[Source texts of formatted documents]
***

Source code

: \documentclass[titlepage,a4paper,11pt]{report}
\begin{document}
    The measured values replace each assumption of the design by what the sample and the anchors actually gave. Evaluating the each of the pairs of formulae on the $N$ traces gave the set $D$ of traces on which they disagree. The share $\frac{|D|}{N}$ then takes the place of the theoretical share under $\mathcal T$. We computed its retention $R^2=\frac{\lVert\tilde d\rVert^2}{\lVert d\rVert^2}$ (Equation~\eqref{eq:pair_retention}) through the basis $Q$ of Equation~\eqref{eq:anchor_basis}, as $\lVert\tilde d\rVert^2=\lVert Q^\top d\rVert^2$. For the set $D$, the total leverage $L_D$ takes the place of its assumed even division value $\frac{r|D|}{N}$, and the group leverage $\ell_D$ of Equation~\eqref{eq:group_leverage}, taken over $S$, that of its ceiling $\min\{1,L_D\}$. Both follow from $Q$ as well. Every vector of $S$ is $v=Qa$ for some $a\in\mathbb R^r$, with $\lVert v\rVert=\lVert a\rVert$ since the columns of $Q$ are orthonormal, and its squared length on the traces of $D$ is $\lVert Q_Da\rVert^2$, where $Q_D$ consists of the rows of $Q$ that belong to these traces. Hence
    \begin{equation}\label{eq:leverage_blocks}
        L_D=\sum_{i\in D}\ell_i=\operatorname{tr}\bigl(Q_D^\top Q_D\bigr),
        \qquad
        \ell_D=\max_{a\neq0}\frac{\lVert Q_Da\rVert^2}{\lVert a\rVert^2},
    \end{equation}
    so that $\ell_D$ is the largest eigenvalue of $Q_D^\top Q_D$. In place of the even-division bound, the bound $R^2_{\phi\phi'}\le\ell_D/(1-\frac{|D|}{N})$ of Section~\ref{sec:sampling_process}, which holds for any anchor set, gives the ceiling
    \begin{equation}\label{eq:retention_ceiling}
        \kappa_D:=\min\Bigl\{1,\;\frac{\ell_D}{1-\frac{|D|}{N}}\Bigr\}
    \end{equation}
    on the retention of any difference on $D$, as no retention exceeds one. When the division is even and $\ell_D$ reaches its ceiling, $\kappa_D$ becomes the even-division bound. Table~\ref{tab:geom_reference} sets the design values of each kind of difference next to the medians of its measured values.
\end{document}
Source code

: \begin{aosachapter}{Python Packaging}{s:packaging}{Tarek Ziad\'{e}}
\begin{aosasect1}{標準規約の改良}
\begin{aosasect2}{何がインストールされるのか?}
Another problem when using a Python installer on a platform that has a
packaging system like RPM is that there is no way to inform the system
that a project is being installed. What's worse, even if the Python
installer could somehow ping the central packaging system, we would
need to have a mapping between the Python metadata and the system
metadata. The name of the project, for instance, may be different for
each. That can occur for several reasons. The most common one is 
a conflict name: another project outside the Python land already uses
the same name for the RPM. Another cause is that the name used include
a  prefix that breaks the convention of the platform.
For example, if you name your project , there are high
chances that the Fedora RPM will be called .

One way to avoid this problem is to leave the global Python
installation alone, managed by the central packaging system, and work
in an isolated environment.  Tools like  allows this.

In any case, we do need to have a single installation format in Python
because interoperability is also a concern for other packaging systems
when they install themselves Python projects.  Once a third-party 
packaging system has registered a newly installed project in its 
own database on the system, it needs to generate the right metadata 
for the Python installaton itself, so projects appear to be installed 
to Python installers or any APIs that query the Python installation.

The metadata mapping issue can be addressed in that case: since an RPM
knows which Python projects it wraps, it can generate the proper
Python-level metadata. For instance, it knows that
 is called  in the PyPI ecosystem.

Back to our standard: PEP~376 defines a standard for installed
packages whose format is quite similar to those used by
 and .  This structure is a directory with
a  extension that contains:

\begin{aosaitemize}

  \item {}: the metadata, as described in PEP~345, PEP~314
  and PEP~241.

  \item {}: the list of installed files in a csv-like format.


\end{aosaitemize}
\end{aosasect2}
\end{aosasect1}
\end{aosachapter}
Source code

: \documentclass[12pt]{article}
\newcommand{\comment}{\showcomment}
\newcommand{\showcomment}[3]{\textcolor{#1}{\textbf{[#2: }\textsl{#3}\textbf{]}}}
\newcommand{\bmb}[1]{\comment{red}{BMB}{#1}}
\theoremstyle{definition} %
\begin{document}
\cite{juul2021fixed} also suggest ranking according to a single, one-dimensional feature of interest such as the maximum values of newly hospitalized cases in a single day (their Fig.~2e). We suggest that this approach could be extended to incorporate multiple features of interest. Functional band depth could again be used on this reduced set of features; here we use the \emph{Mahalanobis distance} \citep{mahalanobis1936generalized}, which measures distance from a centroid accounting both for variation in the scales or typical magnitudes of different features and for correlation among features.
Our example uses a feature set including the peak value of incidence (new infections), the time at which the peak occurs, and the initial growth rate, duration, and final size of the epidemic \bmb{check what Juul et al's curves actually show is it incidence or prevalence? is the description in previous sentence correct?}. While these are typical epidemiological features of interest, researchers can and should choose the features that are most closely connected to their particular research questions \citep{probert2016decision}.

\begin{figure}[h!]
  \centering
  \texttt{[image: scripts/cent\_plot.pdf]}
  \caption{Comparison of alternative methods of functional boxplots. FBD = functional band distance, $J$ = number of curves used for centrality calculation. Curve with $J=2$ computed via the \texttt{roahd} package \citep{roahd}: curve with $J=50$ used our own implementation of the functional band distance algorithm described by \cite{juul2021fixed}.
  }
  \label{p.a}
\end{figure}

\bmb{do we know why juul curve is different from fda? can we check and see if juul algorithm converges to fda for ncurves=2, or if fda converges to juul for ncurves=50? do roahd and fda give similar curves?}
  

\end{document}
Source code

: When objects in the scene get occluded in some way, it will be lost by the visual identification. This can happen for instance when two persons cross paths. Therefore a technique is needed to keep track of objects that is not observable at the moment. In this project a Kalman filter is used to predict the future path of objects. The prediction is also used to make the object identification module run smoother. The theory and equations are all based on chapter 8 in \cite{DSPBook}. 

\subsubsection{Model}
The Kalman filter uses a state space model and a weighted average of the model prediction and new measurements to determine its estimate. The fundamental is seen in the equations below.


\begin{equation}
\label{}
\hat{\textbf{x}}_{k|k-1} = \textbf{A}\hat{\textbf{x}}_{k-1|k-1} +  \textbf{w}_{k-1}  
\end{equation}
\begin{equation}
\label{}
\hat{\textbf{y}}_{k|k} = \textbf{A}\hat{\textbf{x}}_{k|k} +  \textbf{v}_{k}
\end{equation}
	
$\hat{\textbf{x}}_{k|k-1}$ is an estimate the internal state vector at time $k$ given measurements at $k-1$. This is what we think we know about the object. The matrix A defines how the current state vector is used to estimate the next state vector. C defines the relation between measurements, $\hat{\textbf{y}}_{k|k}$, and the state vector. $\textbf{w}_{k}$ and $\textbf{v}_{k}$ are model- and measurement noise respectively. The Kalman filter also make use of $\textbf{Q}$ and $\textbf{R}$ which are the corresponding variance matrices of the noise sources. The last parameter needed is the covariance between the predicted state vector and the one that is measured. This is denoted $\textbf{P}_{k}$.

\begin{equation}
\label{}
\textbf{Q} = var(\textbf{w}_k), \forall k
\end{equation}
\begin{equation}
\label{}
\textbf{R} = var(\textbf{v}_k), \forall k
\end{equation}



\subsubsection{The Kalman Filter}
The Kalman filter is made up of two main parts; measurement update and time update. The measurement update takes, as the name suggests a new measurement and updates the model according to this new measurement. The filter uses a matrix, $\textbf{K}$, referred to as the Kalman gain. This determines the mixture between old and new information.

***

Copy the lines of the entries above that mention "called".

chances that the Fedora RPM will be called .
 is called  in the PyPI ecosystem.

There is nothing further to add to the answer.